Find how many lines in this data contain the string "Saturation". Respond with only that number.

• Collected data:

• • • •

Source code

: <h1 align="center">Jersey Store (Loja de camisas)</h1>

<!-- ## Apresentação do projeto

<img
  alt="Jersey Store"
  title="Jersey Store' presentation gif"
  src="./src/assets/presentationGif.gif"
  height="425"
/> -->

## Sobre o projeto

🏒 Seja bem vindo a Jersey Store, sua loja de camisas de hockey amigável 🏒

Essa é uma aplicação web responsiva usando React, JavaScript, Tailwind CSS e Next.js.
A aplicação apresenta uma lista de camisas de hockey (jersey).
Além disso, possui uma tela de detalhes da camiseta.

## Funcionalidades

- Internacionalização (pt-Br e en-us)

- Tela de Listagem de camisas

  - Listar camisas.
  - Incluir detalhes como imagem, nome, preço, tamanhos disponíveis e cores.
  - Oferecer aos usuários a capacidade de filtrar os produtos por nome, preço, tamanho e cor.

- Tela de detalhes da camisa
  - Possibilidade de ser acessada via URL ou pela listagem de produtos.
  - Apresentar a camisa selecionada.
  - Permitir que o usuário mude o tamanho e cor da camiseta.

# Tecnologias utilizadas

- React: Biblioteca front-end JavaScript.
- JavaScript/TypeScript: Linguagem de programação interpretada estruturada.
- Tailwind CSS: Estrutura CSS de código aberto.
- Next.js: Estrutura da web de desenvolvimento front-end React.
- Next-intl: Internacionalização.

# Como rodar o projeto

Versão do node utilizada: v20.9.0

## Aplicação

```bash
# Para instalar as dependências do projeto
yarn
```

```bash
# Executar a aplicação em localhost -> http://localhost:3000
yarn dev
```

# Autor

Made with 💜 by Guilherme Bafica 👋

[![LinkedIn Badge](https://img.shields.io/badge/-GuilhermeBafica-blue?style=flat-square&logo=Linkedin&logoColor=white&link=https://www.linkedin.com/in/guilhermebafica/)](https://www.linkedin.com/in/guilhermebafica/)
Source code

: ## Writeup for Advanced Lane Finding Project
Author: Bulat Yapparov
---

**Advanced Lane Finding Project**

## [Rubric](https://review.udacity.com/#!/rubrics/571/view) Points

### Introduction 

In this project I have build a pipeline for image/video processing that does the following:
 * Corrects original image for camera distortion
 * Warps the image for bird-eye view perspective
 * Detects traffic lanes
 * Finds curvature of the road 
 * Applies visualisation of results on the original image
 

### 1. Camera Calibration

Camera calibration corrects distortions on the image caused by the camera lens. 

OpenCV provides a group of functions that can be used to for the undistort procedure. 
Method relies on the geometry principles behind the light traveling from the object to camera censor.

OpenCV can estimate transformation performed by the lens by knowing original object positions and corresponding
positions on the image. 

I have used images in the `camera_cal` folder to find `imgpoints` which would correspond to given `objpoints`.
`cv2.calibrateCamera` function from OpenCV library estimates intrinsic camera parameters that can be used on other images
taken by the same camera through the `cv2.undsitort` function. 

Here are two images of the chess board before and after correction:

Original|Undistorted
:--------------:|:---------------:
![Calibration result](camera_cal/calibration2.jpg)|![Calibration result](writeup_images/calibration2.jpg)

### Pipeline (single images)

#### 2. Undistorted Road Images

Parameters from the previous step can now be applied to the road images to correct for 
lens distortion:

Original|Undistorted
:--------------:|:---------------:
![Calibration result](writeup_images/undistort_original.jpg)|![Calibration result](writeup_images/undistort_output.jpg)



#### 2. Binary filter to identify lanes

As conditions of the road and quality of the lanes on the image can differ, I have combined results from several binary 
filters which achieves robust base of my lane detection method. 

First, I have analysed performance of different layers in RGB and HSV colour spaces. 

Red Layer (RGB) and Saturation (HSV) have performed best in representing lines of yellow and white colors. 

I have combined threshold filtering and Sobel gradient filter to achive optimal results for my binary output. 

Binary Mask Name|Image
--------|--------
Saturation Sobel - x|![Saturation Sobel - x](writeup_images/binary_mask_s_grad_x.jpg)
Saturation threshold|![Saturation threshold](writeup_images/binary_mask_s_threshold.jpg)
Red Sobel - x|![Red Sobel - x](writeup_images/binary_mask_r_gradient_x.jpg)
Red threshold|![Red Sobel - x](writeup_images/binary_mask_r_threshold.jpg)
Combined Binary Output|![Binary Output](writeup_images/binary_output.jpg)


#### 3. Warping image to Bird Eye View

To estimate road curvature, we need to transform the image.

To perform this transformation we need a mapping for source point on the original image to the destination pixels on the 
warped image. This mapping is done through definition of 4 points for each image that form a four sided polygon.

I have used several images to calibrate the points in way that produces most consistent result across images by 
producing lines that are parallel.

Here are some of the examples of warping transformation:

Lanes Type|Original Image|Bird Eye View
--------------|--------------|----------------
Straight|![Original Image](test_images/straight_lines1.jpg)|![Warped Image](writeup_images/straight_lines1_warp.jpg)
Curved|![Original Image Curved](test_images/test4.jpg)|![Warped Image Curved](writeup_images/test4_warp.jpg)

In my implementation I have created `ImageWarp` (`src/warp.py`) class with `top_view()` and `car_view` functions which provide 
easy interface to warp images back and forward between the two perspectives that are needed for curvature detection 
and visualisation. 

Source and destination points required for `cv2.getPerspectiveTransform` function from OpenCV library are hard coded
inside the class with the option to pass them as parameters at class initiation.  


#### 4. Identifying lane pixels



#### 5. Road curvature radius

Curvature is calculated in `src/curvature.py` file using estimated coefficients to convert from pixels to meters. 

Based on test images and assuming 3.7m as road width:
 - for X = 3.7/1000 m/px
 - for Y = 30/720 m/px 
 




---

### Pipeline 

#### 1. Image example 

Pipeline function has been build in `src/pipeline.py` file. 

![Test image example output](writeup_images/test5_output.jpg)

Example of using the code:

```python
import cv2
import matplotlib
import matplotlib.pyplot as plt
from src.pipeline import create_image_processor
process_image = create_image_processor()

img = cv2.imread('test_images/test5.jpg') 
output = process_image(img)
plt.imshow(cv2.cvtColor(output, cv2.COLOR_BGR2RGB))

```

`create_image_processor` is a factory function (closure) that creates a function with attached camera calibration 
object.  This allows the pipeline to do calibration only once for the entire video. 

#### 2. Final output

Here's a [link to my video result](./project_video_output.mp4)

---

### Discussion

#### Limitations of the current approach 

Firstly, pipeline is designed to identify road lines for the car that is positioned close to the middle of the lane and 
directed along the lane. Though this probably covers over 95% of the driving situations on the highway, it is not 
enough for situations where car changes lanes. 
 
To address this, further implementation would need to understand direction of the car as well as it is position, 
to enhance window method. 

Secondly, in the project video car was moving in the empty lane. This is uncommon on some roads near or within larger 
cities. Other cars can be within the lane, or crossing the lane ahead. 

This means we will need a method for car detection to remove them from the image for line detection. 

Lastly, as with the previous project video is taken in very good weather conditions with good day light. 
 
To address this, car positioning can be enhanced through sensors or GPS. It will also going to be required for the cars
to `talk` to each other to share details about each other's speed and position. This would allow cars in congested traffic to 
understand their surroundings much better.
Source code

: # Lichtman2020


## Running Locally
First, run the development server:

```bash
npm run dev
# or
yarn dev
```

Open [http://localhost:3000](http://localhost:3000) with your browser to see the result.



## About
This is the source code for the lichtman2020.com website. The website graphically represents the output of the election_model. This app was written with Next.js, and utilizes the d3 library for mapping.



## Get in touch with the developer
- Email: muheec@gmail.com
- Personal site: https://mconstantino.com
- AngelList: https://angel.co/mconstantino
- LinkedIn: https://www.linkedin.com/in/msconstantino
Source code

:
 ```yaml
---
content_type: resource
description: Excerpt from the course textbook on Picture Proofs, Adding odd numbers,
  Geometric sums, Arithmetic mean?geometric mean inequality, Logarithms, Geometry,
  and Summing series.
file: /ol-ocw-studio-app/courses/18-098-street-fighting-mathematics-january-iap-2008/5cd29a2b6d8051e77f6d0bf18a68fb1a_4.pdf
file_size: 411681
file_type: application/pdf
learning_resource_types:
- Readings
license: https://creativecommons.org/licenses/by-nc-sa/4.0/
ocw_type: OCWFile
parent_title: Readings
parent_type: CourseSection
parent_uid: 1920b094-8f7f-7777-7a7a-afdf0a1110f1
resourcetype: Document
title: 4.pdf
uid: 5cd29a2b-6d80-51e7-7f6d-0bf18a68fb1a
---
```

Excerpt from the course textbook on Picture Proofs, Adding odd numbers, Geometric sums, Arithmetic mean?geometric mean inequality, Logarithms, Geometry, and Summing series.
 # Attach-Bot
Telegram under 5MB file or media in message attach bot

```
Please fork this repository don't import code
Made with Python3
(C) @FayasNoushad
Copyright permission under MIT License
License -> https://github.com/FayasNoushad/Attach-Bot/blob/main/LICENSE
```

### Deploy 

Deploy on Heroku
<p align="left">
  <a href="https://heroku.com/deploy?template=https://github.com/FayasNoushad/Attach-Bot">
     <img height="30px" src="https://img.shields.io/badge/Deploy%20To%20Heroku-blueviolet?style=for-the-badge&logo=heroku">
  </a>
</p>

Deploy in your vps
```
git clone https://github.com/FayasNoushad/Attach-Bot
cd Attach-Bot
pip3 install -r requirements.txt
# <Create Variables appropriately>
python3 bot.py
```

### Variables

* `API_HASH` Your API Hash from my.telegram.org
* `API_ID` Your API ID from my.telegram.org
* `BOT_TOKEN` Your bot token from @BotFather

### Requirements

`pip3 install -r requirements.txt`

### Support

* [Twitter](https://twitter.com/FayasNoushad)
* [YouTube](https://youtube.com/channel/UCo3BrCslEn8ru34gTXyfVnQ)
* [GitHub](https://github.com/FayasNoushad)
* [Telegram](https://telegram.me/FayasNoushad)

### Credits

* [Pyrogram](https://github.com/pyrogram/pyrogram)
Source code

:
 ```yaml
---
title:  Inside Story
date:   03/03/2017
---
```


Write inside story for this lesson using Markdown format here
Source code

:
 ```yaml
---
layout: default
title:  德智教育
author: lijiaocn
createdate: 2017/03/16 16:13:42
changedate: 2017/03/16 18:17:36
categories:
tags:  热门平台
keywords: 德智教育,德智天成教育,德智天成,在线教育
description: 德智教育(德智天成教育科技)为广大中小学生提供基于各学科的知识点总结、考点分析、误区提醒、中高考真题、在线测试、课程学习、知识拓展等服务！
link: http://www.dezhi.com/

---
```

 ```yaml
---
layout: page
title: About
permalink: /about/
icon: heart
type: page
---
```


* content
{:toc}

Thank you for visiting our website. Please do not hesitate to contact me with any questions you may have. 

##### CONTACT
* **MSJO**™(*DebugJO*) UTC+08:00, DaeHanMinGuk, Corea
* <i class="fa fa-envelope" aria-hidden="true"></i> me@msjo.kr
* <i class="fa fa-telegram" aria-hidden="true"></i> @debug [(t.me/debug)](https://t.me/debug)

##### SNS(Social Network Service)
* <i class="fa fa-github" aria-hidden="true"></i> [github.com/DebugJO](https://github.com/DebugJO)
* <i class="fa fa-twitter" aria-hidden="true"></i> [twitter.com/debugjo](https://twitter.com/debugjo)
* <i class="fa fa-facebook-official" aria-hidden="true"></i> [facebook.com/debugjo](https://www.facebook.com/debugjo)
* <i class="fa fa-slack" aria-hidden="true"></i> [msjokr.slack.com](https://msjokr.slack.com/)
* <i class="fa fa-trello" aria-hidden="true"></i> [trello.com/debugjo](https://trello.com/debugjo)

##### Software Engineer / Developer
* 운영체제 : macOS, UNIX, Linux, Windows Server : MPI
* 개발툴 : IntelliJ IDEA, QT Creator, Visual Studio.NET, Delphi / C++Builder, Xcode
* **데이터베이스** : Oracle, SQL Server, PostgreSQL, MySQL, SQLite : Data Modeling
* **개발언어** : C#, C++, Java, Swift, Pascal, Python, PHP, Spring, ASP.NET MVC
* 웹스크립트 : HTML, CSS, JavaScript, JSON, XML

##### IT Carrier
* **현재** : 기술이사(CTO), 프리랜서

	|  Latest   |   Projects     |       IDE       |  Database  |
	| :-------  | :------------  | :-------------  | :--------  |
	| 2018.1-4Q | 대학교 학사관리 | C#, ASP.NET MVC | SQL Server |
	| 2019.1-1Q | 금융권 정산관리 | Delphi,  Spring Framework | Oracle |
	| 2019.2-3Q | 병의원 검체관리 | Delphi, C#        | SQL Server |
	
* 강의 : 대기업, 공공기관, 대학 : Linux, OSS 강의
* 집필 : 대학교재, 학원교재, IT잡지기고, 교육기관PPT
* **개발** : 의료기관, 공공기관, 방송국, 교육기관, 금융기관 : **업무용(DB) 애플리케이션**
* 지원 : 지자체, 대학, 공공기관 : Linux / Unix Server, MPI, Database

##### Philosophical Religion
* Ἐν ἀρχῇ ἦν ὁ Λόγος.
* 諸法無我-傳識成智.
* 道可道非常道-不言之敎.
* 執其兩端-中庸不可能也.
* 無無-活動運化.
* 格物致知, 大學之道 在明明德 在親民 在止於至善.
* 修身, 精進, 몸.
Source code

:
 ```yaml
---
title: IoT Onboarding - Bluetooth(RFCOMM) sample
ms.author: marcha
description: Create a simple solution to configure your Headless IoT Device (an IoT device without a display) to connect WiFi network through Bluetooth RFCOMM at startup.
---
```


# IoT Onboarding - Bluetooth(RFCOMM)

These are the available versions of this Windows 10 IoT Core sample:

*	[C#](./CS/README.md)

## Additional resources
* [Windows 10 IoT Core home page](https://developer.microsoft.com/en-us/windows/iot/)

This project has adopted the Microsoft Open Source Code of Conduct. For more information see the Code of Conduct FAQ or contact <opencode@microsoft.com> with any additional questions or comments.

• • • •

• OUTPUT BELOW: 3